Forgiving someone who’s sinned against us in a major way isn’t necessarily the same thing as being reconciled to them and restored to a new relationship. We can’t pretend that nothin’ happened, or that their sin wasn’t serious. To be truly reconciled, there needs to be repentance and remorse over the sin, the kind of repentance which leads to a changed life.
And that is what God was up to in this part of the story of Joseph. God wasn’t merely using Joseph as a pawn to provide the food that Jacob’s family needed to survive during the major famine. His goal was to restore and renew the family’s broken relationships, and for that to happen Joseph needed to be able to see that his brothers had changed. Of course, our God is in the business of making peace in the most broken of families. And Jacob’s family was no ordinary family.
Remember in Gen. 35:11 God promised Jacob that his family would become a “company” or (“qahal, church”) of nations - a harmonious band of brothers living together in unity. Yeah right!! This promise sure seems impossible up to the point we are at in the text.

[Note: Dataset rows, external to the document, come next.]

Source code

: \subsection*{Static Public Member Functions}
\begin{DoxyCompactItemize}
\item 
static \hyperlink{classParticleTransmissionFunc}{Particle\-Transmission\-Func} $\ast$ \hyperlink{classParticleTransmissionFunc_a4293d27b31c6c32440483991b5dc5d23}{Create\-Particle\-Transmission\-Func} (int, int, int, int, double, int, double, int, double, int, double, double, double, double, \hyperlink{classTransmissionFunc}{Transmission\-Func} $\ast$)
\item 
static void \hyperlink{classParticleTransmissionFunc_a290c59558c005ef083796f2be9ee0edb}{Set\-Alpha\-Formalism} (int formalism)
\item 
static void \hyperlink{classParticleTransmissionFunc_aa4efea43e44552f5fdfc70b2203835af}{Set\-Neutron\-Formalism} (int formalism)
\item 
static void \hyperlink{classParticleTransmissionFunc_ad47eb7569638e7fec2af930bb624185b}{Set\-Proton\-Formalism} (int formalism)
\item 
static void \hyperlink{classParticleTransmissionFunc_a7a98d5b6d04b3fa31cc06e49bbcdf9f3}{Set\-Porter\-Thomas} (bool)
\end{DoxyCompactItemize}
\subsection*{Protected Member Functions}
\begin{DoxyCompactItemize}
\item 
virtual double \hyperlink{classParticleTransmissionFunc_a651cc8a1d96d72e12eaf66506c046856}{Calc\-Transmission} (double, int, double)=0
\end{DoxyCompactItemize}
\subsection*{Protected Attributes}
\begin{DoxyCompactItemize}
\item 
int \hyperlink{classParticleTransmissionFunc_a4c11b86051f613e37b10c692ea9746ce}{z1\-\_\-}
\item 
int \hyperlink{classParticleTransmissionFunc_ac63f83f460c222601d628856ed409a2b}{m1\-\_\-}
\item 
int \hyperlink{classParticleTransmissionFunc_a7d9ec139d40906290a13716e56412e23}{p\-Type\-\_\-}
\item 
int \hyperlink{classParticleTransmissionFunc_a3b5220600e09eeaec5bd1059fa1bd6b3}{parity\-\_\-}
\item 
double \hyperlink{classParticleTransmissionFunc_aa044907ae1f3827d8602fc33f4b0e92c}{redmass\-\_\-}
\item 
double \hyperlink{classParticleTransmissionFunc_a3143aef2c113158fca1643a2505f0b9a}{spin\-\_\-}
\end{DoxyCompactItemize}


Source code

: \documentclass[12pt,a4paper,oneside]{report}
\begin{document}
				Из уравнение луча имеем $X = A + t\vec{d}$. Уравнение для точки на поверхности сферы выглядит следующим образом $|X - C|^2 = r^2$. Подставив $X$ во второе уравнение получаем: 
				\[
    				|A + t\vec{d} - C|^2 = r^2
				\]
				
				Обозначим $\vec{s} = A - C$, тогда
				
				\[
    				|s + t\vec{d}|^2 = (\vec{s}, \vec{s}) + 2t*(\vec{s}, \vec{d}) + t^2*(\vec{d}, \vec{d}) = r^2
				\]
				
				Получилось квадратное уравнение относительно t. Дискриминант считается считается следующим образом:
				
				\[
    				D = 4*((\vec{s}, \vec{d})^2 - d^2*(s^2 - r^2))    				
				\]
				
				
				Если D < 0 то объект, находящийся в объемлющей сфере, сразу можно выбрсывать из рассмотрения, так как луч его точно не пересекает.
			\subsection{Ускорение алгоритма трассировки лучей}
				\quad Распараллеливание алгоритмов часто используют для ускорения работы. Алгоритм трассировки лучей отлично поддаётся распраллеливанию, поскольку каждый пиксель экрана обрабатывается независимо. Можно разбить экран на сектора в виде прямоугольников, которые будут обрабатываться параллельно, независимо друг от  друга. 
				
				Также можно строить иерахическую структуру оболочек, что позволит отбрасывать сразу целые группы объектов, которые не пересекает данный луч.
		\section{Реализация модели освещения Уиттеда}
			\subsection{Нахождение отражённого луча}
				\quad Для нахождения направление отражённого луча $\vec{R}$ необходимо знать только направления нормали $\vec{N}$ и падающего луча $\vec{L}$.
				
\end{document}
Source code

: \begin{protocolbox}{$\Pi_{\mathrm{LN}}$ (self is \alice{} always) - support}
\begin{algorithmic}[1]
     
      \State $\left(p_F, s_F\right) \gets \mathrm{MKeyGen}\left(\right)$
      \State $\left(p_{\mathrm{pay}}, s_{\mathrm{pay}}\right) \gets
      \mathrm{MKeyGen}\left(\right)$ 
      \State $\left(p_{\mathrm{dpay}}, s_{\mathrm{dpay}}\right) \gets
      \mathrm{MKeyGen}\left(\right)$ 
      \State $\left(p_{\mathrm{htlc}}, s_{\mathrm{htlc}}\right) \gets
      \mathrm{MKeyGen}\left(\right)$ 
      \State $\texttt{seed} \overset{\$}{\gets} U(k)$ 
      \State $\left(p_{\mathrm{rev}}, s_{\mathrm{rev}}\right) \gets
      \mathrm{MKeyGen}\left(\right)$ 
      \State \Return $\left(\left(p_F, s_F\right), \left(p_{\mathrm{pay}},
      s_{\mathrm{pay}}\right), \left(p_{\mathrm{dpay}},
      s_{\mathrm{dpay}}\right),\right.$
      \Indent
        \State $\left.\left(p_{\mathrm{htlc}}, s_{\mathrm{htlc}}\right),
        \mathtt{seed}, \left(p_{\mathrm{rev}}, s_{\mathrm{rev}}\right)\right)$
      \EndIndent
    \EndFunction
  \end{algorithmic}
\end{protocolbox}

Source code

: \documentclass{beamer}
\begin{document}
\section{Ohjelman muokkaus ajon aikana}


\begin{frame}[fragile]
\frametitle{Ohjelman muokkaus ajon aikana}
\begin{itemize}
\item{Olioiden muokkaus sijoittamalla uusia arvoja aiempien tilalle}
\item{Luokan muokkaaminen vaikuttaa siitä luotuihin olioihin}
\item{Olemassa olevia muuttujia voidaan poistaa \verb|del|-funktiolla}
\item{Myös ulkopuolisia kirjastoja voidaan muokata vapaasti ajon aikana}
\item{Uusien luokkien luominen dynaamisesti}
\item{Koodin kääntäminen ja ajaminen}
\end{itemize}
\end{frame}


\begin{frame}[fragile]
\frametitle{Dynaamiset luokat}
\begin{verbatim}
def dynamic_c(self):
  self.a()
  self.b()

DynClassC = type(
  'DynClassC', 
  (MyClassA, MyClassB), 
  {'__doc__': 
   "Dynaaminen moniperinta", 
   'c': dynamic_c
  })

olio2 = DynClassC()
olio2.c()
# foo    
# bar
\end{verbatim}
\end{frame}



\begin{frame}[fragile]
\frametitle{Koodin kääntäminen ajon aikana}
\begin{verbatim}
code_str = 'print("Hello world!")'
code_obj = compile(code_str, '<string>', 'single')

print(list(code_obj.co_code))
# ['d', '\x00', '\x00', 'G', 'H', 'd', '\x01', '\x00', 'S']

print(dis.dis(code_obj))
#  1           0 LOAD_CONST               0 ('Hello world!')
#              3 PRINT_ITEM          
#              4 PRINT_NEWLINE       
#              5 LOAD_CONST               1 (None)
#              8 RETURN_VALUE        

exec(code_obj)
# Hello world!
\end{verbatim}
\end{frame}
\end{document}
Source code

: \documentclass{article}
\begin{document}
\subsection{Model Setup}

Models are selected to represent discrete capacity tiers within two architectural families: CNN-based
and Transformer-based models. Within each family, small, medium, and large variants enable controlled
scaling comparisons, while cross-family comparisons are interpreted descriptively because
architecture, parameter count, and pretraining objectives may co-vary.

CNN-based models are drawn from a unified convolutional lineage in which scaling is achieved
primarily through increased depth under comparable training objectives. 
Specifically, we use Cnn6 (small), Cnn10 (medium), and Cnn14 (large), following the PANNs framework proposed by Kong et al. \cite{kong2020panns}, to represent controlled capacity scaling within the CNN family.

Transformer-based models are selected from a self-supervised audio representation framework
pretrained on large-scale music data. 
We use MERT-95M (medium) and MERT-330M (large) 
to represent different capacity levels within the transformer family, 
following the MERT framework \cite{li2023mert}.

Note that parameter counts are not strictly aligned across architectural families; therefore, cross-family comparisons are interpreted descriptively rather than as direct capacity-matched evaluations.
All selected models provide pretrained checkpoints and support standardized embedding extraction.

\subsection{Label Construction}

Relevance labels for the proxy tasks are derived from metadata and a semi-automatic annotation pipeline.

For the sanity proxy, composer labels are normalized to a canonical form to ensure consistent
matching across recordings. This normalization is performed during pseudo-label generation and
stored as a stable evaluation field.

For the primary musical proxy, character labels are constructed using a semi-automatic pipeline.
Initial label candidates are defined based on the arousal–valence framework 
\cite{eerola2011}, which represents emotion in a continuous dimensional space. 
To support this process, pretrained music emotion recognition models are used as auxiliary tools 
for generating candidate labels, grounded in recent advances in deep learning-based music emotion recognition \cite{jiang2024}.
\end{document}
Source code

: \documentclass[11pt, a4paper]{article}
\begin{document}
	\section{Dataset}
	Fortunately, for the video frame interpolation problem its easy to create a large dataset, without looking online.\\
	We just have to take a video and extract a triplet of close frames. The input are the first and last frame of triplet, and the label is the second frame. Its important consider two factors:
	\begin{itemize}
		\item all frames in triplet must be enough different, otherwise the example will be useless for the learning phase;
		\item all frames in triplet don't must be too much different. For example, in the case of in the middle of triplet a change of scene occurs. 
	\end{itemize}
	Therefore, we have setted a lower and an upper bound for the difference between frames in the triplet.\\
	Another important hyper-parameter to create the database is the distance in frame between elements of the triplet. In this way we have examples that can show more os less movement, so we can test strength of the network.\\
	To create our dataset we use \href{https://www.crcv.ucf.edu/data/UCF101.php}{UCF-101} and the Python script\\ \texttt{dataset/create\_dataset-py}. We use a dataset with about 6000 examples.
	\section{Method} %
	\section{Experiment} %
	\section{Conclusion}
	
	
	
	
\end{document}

It’s little wonder that Joseph made no effort to contact his father or brother’s once he was exalted in Egypt.
Maybe he thought he was completely done with that part of his life. He did name his oldest son Manasseh (forgetful), after all. He wanted to turn the page and move on like so many of us tend to do. Yet God’s plans for Joseph and his brothers were different and more gracious.
As we saw, God initiated the next phase of this story by sending a famine which became the means that raised Joseph to his exalted position in Egypt and also the circumstance that forced his brothers to travel there for food. It had to be God who enabled Joseph, upon recognizing his brothers, to resist the temptation to have them put in prison and put to death.
God planned another chapter in the story of this family in which Joseph would finally be reunited to his father and reconciled to his brothers. Their peace would be restored and God’s promise of a united family of faith would be fulfilled.
And these next 3 chapters are some words of hope to us as well. Maybe right now there is no peace in your own family. Maybe they are all sinnin’ against each other and yourself in little and big ways, and there’s major brokenness within the family. You might be tempted to disregard these next couple messages and move on, simply trying to forget your family and the pain that they’ve caused you. And know this. The peace of your family won’t necessarily be healed this side of heaven. God does not deal with every family in the same way, nor does He heal every hurt of our hearts here and now.
Yet this story reminds us that God has the power to heal even YOUR family! Sometimes he restores our brokenness in radical ways in the present. The end of your story - and the story of your family - is not yet written, so don’t ever give up hope for reconciliation.
Of course, even if your family remains unreconciled here on earth, ultimately God has a plan for the complete peace of all His people in heaven. There, all our families will be made whole, all of the sinful brokenness that now causes us pain will be fully healed, and all the tears we have shed over our families will be wiped away as we are made fully one in Christ!